(Saved entries)
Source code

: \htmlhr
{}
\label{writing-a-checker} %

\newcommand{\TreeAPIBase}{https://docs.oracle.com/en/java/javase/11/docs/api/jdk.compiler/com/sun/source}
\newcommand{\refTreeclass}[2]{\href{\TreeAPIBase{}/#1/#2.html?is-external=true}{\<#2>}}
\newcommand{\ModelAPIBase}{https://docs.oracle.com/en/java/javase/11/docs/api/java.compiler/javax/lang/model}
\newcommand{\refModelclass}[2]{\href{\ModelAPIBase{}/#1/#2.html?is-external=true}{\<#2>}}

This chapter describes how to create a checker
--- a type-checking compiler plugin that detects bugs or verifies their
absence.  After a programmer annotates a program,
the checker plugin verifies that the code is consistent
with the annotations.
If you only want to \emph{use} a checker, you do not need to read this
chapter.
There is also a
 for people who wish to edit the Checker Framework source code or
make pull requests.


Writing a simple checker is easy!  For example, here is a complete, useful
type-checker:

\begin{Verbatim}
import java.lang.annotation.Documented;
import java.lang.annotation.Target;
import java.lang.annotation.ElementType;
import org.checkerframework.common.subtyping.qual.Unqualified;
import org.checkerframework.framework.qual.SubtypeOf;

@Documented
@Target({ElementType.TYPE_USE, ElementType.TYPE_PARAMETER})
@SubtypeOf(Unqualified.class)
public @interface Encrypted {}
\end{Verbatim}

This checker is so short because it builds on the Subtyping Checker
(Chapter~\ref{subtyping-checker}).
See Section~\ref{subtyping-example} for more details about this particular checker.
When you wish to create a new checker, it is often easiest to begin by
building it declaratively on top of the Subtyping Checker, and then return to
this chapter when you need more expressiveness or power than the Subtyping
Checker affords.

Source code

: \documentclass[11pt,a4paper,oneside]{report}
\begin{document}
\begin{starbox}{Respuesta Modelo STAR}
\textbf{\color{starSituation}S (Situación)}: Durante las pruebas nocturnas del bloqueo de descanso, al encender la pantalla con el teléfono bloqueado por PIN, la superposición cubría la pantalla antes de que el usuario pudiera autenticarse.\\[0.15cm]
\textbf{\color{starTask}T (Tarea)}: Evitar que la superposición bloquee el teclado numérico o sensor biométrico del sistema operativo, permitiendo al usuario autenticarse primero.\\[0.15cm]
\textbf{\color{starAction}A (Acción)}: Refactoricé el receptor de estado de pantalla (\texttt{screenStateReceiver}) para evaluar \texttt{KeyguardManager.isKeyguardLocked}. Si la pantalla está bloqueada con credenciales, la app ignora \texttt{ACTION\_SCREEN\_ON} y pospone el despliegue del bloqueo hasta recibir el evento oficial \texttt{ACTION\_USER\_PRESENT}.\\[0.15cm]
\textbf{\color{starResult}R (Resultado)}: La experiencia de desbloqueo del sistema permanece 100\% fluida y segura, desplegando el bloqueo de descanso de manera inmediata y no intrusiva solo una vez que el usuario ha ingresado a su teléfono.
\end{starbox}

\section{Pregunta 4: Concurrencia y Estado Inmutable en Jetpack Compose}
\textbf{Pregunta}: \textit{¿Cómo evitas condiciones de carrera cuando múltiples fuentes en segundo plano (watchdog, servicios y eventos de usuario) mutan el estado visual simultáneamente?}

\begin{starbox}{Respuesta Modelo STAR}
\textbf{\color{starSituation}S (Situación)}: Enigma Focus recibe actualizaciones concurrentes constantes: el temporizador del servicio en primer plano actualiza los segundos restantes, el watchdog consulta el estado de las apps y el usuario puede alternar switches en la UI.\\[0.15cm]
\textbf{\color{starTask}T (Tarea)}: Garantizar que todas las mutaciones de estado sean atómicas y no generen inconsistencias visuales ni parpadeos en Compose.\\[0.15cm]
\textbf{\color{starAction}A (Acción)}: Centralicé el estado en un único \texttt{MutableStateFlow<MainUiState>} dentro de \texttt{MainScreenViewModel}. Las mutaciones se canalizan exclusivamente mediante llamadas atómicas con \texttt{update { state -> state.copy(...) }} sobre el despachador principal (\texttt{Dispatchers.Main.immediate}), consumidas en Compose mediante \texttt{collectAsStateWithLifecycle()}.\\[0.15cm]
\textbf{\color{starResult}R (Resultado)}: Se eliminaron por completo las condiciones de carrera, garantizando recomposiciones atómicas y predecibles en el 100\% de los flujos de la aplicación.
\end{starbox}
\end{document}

#### [Problem requirements]
Copy each line of the records above that carries the word "watchdog".

#### [Completed task]
\textbf{Pregunta}: \textit{¿Cómo evitas condiciones de carrera cuando múltiples fuentes en segundo plano (watchdog, servicios y eventos de usuario) mutan el estado visual simultáneamente?}
\textbf{\color{starSituation}S (Situación)}: Enigma Focus recibe actualizaciones concurrentes constantes: el temporizador del servicio en primer plano actualiza los segundos restantes, el watchdog consulta el estado de las apps y el usuario puede alternar switches en la UI.\\[0.15cm]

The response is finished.